ENTRIES PROVIDED:
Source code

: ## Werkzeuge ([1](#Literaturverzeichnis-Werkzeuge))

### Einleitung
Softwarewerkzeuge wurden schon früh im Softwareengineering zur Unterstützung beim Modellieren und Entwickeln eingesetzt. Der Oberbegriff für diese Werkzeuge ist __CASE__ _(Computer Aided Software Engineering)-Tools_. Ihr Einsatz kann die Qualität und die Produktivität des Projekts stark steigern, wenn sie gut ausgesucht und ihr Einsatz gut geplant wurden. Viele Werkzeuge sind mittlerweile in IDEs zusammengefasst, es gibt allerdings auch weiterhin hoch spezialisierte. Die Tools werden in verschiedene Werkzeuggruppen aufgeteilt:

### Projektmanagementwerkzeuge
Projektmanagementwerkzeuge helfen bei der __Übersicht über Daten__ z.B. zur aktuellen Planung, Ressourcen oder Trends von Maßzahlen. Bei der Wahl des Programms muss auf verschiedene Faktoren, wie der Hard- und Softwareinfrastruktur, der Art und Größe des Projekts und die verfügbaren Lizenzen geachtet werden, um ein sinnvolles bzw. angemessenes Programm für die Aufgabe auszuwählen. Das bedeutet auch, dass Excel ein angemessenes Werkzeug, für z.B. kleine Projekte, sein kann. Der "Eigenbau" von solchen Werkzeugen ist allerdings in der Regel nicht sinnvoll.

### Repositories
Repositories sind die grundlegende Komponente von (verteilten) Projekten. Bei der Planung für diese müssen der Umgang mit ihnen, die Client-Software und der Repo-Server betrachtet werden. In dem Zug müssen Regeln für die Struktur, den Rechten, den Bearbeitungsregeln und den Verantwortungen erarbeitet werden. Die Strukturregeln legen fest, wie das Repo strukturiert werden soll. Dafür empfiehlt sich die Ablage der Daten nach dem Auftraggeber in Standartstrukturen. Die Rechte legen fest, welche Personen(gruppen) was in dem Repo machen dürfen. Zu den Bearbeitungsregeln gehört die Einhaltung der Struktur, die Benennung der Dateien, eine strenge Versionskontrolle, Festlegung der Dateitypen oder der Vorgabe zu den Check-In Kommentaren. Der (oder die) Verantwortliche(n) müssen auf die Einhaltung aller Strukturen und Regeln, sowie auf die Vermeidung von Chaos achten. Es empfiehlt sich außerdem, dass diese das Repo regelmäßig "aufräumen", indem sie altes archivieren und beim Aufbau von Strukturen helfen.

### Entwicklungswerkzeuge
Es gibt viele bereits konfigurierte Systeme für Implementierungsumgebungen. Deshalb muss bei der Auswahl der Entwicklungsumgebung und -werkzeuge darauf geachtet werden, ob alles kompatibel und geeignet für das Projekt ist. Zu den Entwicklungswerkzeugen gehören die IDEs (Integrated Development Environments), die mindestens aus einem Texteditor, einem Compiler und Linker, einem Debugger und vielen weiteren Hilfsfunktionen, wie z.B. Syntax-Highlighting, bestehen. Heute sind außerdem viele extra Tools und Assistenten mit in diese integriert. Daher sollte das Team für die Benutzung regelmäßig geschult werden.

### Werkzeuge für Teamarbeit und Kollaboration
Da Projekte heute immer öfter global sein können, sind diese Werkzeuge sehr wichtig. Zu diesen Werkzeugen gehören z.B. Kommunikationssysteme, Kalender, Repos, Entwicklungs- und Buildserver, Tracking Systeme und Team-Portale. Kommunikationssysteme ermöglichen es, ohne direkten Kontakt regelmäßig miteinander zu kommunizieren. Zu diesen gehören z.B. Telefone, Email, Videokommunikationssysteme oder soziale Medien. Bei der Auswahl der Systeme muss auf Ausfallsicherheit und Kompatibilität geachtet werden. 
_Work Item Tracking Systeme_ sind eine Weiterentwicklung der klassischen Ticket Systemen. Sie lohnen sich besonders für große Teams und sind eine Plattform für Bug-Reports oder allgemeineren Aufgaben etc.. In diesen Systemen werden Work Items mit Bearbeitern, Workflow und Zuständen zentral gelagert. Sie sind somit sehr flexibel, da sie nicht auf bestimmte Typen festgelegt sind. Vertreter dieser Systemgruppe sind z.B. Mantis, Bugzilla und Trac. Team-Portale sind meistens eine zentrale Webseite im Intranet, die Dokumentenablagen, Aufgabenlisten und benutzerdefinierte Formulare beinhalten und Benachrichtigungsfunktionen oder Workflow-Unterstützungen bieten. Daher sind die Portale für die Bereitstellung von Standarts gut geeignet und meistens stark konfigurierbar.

EXERCISE DIRECTIONS: Return the records in their entirety. Keep every character as it is.

OUTPUT BELOW:
Source code

: ## Werkzeuge ([1](#Literaturverzeichnis-Werkzeuge))

### Einleitung
Softwarewerkzeuge wurden schon früh im Softwareengineering zur Unterstützung beim Modellieren und Entwickeln eingesetzt. Der Oberbegriff für diese Werkzeuge ist __CASE__ _(Computer Aided Software Engineering)-Tools_. Ihr Einsatz kann die Qualität und die Produktivität des Projekts stark steigern, wenn sie gut ausgesucht und ihr Einsatz gut geplant wurden. Viele Werkzeuge sind mittlerweile in IDEs zusammengefasst, es gibt allerdings auch weiterhin hoch spezialisierte. Die Tools werden in verschiedene Werkzeuggruppen aufgeteilt:

### Projektmanagementwerkzeuge
Projektmanagementwerkzeuge helfen bei der __Übersicht über Daten__ z.B. zur aktuellen Planung, Ressourcen oder Trends von Maßzahlen. Bei der Wahl des Programms muss auf verschiedene Faktoren, wie der Hard- und Softwareinfrastruktur, der Art und Größe des Projekts und die verfügbaren Lizenzen geachtet werden, um ein sinnvolles bzw. angemessenes Programm für die Aufgabe auszuwählen. Das bedeutet auch, dass Excel ein angemessenes Werkzeug, für z.B. kleine Projekte, sein kann. Der "Eigenbau" von solchen Werkzeugen ist allerdings in der Regel nicht sinnvoll.

### Repositories
Repositories sind die grundlegende Komponente von (verteilten) Projekten. Bei der Planung für diese müssen der Umgang mit ihnen, die Client-Software und der Repo-Server betrachtet werden. In dem Zug müssen Regeln für die Struktur, den Rechten, den Bearbeitungsregeln und den Verantwortungen erarbeitet werden. Die Strukturregeln legen fest, wie das Repo strukturiert werden soll. Dafür empfiehlt sich die Ablage der Daten nach dem Auftraggeber in Standartstrukturen. Die Rechte legen fest, welche Personen(gruppen) was in dem Repo machen dürfen. Zu den Bearbeitungsregeln gehört die Einhaltung der Struktur, die Benennung der Dateien, eine strenge Versionskontrolle, Festlegung der Dateitypen oder der Vorgabe zu den Check-In Kommentaren. Der (oder die) Verantwortliche(n) müssen auf die Einhaltung aller Strukturen und Regeln, sowie auf die Vermeidung von Chaos achten. Es empfiehlt sich außerdem, dass diese das Repo regelmäßig "aufräumen", indem sie altes archivieren und beim Aufbau von Strukturen helfen.

### Entwicklungswerkzeuge
Es gibt viele bereits konfigurierte Systeme für Implementierungsumgebungen. Deshalb muss bei der Auswahl der Entwicklungsumgebung und -werkzeuge darauf geachtet werden, ob alles kompatibel und geeignet für das Projekt ist. Zu den Entwicklungswerkzeugen gehören die IDEs (Integrated Development Environments), die mindestens aus einem Texteditor, einem Compiler und Linker, einem Debugger und vielen weiteren Hilfsfunktionen, wie z.B. Syntax-Highlighting, bestehen. Heute sind außerdem viele extra Tools und Assistenten mit in diese integriert. Daher sollte das Team für die Benutzung regelmäßig geschult werden.

### Werkzeuge für Teamarbeit und Kollaboration
Da Projekte heute immer öfter global sein können, sind diese Werkzeuge sehr wichtig. Zu diesen Werkzeugen gehören z.B. Kommunikationssysteme, Kalender, Repos, Entwicklungs- und Buildserver, Tracking Systeme und Team-Portale. Kommunikationssysteme ermöglichen es, ohne direkten Kontakt regelmäßig miteinander zu kommunizieren. Zu diesen gehören z.B. Telefone, Email, Videokommunikationssysteme oder soziale Medien. Bei der Auswahl der Systeme muss auf Ausfallsicherheit und Kompatibilität geachtet werden. 
_Work Item Tracking Systeme_ sind eine Weiterentwicklung der klassischen Ticket Systemen. Sie lohnen sich besonders für große Teams und sind eine Plattform für Bug-Reports oder allgemeineren Aufgaben etc.. In diesen Systemen werden Work Items mit Bearbeitern, Workflow und Zuständen zentral gelagert. Sie sind somit sehr flexibel, da sie nicht auf bestimmte Typen festgelegt sind. Vertreter dieser Systemgruppe sind z.B. Mantis, Bugzilla und Trac. Team-Portale sind meistens eine zentrale Webseite im Intranet, die Dokumentenablagen, Aufgabenlisten und benutzerdefinierte Formulare beinhalten und Benachrichtigungsfunktionen oder Workflow-Unterstützungen bieten. Daher sind die Portale für die Bereitstellung von Standarts gut geeignet und meistens stark konfigurierbar.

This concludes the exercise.